(Input begins)

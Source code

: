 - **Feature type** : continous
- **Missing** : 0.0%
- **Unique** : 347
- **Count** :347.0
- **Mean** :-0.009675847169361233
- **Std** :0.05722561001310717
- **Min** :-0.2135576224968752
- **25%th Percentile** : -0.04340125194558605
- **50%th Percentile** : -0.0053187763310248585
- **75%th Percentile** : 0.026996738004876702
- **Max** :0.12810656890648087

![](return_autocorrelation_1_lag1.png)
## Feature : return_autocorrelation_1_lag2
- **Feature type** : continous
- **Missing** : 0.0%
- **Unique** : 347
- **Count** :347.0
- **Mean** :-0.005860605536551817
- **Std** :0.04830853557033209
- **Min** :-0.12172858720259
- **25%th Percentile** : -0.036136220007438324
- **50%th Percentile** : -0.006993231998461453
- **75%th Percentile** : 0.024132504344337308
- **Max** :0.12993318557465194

(Input ends)
(Input begins)

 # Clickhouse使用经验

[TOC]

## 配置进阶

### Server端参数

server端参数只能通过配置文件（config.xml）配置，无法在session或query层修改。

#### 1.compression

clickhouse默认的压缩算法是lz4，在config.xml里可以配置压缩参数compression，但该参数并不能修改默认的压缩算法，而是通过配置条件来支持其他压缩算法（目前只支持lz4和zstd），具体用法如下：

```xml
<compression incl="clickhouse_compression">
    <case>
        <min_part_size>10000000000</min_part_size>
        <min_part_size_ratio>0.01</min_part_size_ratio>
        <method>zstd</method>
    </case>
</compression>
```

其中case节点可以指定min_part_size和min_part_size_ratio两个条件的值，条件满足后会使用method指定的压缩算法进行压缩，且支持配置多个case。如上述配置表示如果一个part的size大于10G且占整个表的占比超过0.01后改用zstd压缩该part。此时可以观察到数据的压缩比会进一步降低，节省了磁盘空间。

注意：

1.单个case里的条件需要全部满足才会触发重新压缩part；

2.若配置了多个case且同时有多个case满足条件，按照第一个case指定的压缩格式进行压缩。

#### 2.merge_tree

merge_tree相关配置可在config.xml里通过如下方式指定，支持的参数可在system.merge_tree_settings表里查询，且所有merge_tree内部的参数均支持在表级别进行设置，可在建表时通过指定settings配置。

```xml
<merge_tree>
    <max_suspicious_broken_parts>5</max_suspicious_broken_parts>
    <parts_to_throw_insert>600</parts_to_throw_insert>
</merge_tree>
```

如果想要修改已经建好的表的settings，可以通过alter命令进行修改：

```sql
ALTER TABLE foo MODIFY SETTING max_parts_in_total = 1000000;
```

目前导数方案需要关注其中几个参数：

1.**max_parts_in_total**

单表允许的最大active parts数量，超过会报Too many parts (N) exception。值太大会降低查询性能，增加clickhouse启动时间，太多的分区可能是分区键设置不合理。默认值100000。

(Input ends)

**What is required:**
Above are the entries. Quote exactly the lines from the one bearing "1.**max_parts_in_total**" through the one bearing "单表允许的最大active parts数量，超过会报Too many".

**Result for this task:**
1.**max_parts_in_total**

单表允许的最大active parts数量，超过会报Too many parts (N) exception。值太大会降低查询性能，增加clickhouse启动时间，太多的分区可能是分区键设置不合理。默认值100000。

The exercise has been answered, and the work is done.